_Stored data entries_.
—————
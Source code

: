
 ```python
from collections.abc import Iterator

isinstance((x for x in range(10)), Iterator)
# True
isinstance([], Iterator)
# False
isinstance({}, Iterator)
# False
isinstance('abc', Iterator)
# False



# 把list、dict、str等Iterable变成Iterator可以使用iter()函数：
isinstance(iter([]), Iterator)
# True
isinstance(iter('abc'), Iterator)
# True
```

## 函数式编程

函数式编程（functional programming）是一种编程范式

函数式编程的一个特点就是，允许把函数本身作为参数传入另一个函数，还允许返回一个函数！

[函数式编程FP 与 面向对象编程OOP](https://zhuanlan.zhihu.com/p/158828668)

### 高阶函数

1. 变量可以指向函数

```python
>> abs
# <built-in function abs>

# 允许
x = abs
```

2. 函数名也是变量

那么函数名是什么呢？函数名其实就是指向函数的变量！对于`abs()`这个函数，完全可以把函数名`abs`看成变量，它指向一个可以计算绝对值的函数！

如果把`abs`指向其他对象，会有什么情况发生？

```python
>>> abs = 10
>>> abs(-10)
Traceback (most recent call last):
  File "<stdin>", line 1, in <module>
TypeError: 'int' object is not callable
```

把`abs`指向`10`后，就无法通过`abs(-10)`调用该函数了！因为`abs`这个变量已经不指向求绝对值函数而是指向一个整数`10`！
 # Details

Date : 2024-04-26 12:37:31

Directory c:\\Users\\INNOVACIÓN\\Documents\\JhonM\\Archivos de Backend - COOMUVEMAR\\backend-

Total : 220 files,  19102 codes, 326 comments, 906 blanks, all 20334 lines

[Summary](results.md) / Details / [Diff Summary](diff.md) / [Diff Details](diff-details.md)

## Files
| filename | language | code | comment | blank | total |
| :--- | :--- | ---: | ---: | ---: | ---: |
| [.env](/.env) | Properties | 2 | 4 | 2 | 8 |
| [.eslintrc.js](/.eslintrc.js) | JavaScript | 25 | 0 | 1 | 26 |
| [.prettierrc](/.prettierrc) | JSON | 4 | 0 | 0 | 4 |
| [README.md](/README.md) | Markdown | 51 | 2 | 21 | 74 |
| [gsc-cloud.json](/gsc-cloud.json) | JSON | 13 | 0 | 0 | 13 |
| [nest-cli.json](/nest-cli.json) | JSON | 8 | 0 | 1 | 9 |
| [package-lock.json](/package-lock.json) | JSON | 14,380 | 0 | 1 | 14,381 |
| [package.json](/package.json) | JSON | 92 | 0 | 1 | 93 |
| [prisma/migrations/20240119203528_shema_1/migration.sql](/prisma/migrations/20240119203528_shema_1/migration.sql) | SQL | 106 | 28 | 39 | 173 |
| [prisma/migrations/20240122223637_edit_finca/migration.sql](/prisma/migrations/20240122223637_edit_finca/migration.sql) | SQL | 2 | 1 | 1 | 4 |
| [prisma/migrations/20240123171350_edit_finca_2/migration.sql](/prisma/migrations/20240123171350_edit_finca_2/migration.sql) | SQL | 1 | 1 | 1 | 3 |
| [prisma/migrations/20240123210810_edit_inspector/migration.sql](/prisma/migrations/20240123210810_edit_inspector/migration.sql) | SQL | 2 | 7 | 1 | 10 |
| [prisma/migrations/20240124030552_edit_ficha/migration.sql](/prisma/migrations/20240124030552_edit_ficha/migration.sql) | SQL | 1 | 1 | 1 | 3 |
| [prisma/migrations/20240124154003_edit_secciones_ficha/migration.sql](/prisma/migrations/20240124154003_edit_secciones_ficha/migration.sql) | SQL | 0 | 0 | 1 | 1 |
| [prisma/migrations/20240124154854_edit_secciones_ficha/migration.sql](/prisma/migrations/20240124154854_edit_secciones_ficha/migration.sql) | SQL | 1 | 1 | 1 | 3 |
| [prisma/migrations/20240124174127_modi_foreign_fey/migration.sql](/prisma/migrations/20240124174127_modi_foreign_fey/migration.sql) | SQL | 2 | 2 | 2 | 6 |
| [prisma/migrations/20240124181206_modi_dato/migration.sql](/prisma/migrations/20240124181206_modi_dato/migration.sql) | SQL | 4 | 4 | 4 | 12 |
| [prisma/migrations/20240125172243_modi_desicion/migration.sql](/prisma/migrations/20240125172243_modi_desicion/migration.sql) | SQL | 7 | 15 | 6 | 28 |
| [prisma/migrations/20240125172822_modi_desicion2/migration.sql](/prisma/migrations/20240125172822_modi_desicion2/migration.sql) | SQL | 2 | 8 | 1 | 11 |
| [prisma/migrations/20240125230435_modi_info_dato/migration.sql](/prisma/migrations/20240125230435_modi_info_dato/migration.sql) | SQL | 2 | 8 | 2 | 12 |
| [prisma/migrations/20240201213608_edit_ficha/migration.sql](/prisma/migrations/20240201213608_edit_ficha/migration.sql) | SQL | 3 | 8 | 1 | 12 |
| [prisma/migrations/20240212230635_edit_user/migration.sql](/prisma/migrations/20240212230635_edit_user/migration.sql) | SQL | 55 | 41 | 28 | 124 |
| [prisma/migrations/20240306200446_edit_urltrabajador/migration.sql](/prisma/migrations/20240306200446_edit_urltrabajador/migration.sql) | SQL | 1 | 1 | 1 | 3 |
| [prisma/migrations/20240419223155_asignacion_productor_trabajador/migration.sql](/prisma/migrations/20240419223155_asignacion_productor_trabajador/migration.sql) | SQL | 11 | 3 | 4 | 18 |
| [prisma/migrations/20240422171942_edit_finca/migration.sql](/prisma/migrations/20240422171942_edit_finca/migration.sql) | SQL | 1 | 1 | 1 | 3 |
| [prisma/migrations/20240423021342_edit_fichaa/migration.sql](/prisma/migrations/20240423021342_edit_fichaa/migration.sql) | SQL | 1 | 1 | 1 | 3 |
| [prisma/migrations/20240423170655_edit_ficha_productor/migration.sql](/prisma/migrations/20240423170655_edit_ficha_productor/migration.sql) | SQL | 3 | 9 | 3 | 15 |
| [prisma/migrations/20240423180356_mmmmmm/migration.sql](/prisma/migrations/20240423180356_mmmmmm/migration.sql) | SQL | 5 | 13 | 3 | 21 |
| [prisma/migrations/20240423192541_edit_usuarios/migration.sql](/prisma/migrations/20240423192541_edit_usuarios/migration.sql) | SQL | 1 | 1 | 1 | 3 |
—————
_Your objective_. From the data above, count the lines that contain "isinstance" and write only that count.

_Solved problem_. 6